For the next seventeen years Karen sleeps while her friends, family and Richard kind of float through life without ever finding or ever searching for any meaning. When Karen awakens their lives suddenly change and amazing things begin to spiral. It seems every moment in their life had brought them to that point. And then an “It’s a wonderful life” twisted backwards, frontwards, and downwards happens. It’s then they’re own morality and basic common decency is tested. Which brings them to one final choice in the end.
The story had me locked from the get-go with Couplands fanciful tempo of writing and the questions he immediately began to pose. I wasn’t sure what he was trying to say or do or even where the story would end up, but I found the portion while Karen slept to be funny in a very sinister way. My favorite line was from Richard when he said in his thirties looking back at the choices he made in his life. “I wonder if you had to right now, would you put your lives choices, the ones that would dictate where you ended up in the hands of a seventeen year old?” Read it and you will understand it’s meaning.

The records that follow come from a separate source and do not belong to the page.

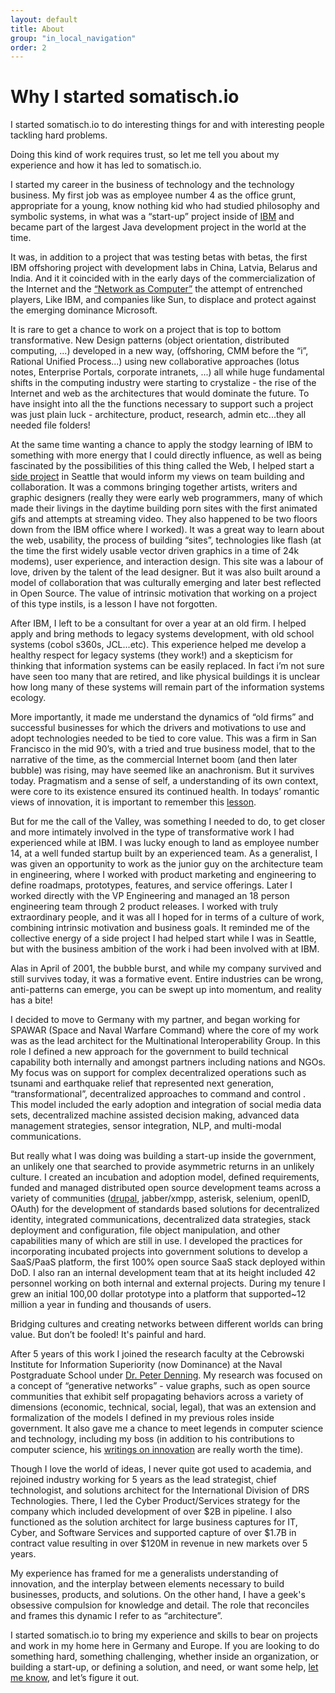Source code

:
 ```yaml
---
layout: default
title: About
group: "in_local_navigation"
order: 2
---
```

# Why I started somatisch.io

I started somatisch.io to do interesting things for and with interesting people tackling hard problems. 

Doing this kind of work requires trust, so let me tell you about my experience and how it has led to somatisch.io.  

I started my career in the business of technology and the technology business. My first job was as employee number 4 as the office grunt, appropriate for a young, know nothing kid who had studied philosophy and symbolic systems, in what was a “start-up” project inside of [IBM](http://domino.research.ibm.com/tchjr/journalindex.nsf/495f80c9d0f539778525681e00724804/f338c659dacf61bf85256bfa00685d56!OpenDocument) and became part of the largest Java development project in the world at the time.

It was, in addition to a project that was testing betas with betas,  the first IBM offshoring project with development labs in China, Latvia, Belarus and India. And it it coincided with in the early days of the commercialization of the Internet and the  [“Network as Computer”](http://www.networkcomputing.com/cloud-infrastructure/network-computer-again/1827958867) the attempt of entrenched players, Like IBM, and companies like Sun, to displace and protect against the emerging dominance Microsoft.

It is rare to get a chance to work on a project that is top to bottom transformative. New Design patterns (object orientation, distributed computing, ...) developed in a new way, (offshoring, CMM before the “i”, Rational Unified Process...) using new collaborative approaches (lotus notes, Enterprise Portals, corporate intranets, ...) all while huge fundamental shifts in the computing industry were starting to crystalize - the rise of the Internet and web as the architectures that would dominate the future. To have insight into all the the functions necessary to support such a project was just plain luck - architecture, product, research, admin etc...they all needed file folders!

At the same time wanting a chance to apply the stodgy learning of IBM to something with more energy that I could directly influence, as well as being fascinated by the possibilities of this thing called the Web, I helped start a [side project](http://archive.bornmagazine.org) in Seattle that would inform my views on team building and collaboration. It was a commons bringing together artists, writers and graphic designers (really they were early web programmers, many of which made their livings in the daytime building porn sites with the first animated gifs and attempts at streaming video. They also  happened to be two floors down from the IBM office where I worked).   It was a great way to learn about the web, usability, the process of building “sites”, technologies like flash (at the time the first widely usable vector driven graphics in a time of 24k modems), user experience, and interaction design. This site was a labour of love, driven by the talent of the lead designer. But it was also built around a model of collaboration that was culturally emerging and later best reflected in Open Source. The value of intrinsic motivation that working on a project of this type instils, is a lesson I have not forgotten.

After IBM, I left to be a consultant for over a year at an old firm.  I helped apply and bring methods to legacy systems development, with old school systems (cobol s360s, JCL...etc). This experience helped me develop a  healthy respect for legacy systems (they work!) and a skepticism for thinking that information systems can be easily replaced.   In fact i’m not sure have seen too many that are retired, and like physical buildings it is unclear how long many of these systems will remain part of the information systems ecology.

More importantly, it made me understand the dynamics of “old firms” and successful businesses for which the drivers and motivations to use and adopt technologies needed to be tied to core value.  This was a firm in San Francisco in the mid 90’s, with a tried and true business model, that to the narrative of the time, as the commercial Internet boom (and then later bubble) was rising, may have seemed like an anachronism.  But it survives today. Pragmatism and a sense of self, a understanding of its own context, were core to its existence ensured its continued health. In todays’ romantic views of innovation, it is important to remember this [lesson](http://www.newyorker.com/magazine/2014/06/23/the-disruption-machine).

But for me the call of the Valley, was something I needed to do, to get closer and more intimately involved in the type of transformative work I had experienced while at IBM. I was lucky enough to land as employee number 14, at a well funded startup built by an experienced team. As a generalist, I was given an opportunity to work as the junior guy on the architecture team in engineering, where I worked with product marketing and engineering to define roadmaps, prototypes, features, and service offerings. Later I worked directly with the VP Engineering and managed an 18 person engineering team through 2 product releases. I worked with truly extraordinary people, and it was all I hoped for in terms of a culture of work, combining intrinsic motivation and business goals. It reminded me of the collective energy of a side project I had helped start while I was in Seattle,  but with the business ambition of the work i had been involved with at IBM.

Alas in April of 2001, the bubble burst, and while my company survived and still survives today, it was a formative event. Entire industries can be wrong, anti-patterns can emerge, you can be swept up into momentum, and reality has a bite!

I decided to move to Germany with my partner, and began working for SPAWAR (Space and Naval Warfare Command)  where the core of my work was as the lead architect for the Multinational Interoperability Group. In this role I defined a new approach for the government to build technical capability both internally and amongst partners including nations and NGOs. My focus was on support for complex decentralized operations such as tsunami and earthquake relief that represented next generation, “transformational”, decentralized approaches to command and control . This model included the early adoption and integration of social media data sets, decentralized machine assisted decision making, advanced data management strategies, sensor integration, NLP,  and multi-modal communications.

But really what I was doing was building a start-up inside the government, an unlikely one that searched to provide asymmetric returns in an unlikely culture. I created an incubation and adoption model,  defined requirements, funded and managed distributed open source development teams across a variety of communities ([drupal](http://drupal.org), jabber/xmpp, asterisk, selenium, openID, OAuth) for the development of standards based solutions for decentralized identity, integrated communications, decentralized data strategies, stack deployment and configuration, file object manipulation, and other capabilities many of which are still in use. I developed the practices for incorporating incubated projects into government solutions to develop a SaaS/PaaS platform, the first 100% open source SaaS stack deployed within DoD.  I also ran an internal development team that at its height included 42 personnel working on both internal and external projects. During my tenure I grew an initial 100,00 dollar prototype into a platform that supported~12 million a year in funding and thousands of users. 

Bridging cultures and creating networks between different worlds can bring value.  But don’t be fooled! It's painful and hard.

After 5 years of this work I joined the  research faculty at the Cebrowski Institute for Information Superiority (now Dominance) at the Naval Postgraduate School under [Dr. Peter Denning](https://en.wikipedia.org/wiki/Peter_J._Denning).  My research was focused on a concept  of  “generative networks” - value graphs, such as open source communities that exhibit self propagating behaviors across a variety of dimensions (economic, technical, social, legal), that was an extension and formalization of the models I defined in my previous roles inside government.  It also gave me a chance to meet legends in computer science and technology, including my boss (in addition to his contributions to computer science, his [writings on innovation](https://mitpress.mit.edu/books/innovators-way) are really worth the time).

Though I love the world of ideas, I never quite got used to academia, and rejoined industry working for 5 years  as the lead strategist, chief technologist, and solutions architect for the International Division of DRS Technologies.  There,  I led  the Cyber Product/Services strategy for the company which included development of over $2B in pipeline. I also functioned as the solution architect for large business captures for IT, Cyber, and Software Services and supported capture of over $1.7B in contract value resulting in over $120M in revenue in new markets over 5 years.

My experience has framed for me a generalists  understanding of innovation, and the interplay between elements necessary to build businesses, products, and solutions.  On the other hand, I have a geek's obsessive compulsion for knowledge and detail.  The role that reconciles and frames this dynamic I refer to as “architecture”.

I started somatisch.io to bring my experience and skills to bear on projects and work in my home here in Germany and Europe.   If you are looking to do something hard, something challenging, whether inside an organization, or building a start-up, or defining a solution, and need, or want some help, [let me know](/contact/), and let’s figure it out.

By the end of the story I was questioning myself, my own convictions, what my intents were in the world, my own why’s, and I actually on some level felt myself relating to what I think Coupland was trying to say. While I continued through the book, which turned more science fiction halfway through than dark comedy, I found myself being enlightened while simultaneously entertained. I can’t say enough about the pleasure this book was. I’m very curious to pick up another novel by this author. Until then I’m reading “Dirt” the Motley Crue autobiography, and will be back with it’s review soon enough.
Kumtriah!!!!!!!!!!!!!!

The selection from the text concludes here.